Saturday, July 02, 2011

Overlooked in the Facebook Killer Story: "How does it feel to not have your child when I did not have mine for three months?"

The Huffington Post has a story about an unacceptable murder, a story, however, that ignores the (compassionate) left's, the government's, and the divorce industry's contribution to the father going bonkers in the first place.
Ramazan Acar, Australian 'Facebook Killer,' Gets Life Sentence For Murdering Daughter After Social Media Threats

…After taking [two-year-old daughter] Yazmina, Acar communicated with [ex-partner Rachelle] D'Argent by phone and via a bizarre series of text messages, at one point telling her she would not get her child back and asking whether he should kill the girl in a car crash or stab her. "How does it feel to not have your child when I did not have mine for three months?" he is quoted as saying. He also said: "I loved you Rachelle and look what you've made me do."
Stephen Baskerville writes about this in his book:
Fathers of course should no more be excused for killing their spouses or children than mothers, but the common factor in both instances is the intervention of the divorce machinery. In this case at least some of the blame would seem to lie with the legal system.

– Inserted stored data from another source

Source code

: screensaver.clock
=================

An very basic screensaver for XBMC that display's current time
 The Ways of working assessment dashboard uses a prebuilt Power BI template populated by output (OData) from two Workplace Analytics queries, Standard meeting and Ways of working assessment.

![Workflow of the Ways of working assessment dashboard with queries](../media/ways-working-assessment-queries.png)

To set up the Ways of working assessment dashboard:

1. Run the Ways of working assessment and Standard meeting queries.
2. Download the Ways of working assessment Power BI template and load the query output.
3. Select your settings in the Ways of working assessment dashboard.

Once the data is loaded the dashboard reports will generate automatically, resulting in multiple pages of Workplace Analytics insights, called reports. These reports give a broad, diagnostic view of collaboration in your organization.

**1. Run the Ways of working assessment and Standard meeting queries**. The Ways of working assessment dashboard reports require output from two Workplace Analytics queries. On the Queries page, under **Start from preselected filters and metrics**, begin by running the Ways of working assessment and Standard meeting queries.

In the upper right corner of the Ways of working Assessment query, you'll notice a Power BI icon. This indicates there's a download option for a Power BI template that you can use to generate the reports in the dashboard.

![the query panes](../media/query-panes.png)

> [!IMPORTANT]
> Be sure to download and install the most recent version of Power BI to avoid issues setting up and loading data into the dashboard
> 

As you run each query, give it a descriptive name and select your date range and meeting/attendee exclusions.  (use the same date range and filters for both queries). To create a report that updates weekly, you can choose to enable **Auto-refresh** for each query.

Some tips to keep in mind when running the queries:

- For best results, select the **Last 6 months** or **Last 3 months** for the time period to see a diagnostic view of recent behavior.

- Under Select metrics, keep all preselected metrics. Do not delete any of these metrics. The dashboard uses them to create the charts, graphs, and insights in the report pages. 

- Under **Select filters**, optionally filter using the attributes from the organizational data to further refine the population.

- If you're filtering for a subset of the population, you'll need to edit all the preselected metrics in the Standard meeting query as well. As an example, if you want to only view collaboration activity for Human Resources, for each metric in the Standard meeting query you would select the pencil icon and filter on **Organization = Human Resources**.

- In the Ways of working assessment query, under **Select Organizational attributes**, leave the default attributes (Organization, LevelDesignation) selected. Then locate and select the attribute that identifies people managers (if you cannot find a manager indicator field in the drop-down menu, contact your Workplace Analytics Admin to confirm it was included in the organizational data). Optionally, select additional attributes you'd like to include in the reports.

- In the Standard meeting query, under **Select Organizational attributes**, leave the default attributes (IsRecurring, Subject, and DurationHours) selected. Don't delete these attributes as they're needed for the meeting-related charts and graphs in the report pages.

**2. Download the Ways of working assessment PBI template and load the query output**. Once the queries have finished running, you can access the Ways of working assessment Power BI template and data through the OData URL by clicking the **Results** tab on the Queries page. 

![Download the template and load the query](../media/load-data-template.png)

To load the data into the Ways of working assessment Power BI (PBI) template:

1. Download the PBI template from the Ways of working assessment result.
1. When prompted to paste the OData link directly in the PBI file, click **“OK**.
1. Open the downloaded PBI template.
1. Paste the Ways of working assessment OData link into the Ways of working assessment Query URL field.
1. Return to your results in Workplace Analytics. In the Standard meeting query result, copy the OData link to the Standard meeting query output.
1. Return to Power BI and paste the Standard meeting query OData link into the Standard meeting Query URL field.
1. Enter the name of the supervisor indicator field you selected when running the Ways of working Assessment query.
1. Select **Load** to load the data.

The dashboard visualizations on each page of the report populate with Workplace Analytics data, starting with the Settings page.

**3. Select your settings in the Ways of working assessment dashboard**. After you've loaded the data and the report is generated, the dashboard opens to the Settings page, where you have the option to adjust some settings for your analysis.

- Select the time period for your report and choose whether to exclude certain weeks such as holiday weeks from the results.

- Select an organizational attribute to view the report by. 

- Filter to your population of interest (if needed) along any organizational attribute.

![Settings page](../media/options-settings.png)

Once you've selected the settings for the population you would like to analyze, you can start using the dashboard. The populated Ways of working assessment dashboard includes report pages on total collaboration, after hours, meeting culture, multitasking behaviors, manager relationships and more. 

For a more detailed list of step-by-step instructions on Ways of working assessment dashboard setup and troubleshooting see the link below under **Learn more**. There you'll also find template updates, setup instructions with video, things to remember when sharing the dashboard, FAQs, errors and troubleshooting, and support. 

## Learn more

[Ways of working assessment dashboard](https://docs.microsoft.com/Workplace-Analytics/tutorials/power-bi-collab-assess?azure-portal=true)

…the media will go to any lengths to avoid admitting that we are in a massive epidemic of government-sponsored child stealing.

…By depicting fathers as killers, the promoters of compassion and self-described champions of children can ignore the one efficacious, common-sense solution of returning the father to the home and instead respond to the escalating child abuse crisis by increasing the number of personnel and agencies that are perpetrating it

…it is still clear from the figures they report that it is not fathers but mothers — overwhelmingly single mothers — who are by far the most likely to injure and kill their children. Data from the Department of Health and Human Services, an agency strongly pervaded by a feminist culture, consistently show that women are much more likely than men to be perpetrators of child maltreatment

…mothers are seldom punished for injuring or killing their children. "Even child killers can get sympathy if they claim victimization by a male," writes Cathy Young, who quotes one feminist activist as saying, "When a woman [is] so alone that she wants to kill heself and her children, it's not her fault." Judges seem to agree. "Most women aren't incarcerated for infanticide," writes Patricia Pearson

…"The person who is least likely to abuse a child is a married father," notes Canadian Senator Anne Cools. "The person who is most likely is a single, unmarried mother." Maggie Gallagher sums up the reality: "The person most likely to abuse a child physically is a single mother. The person most likely to abuse a child sexually is the mother's boyfriend or second husband." A two-parent family is "the safest environment for children."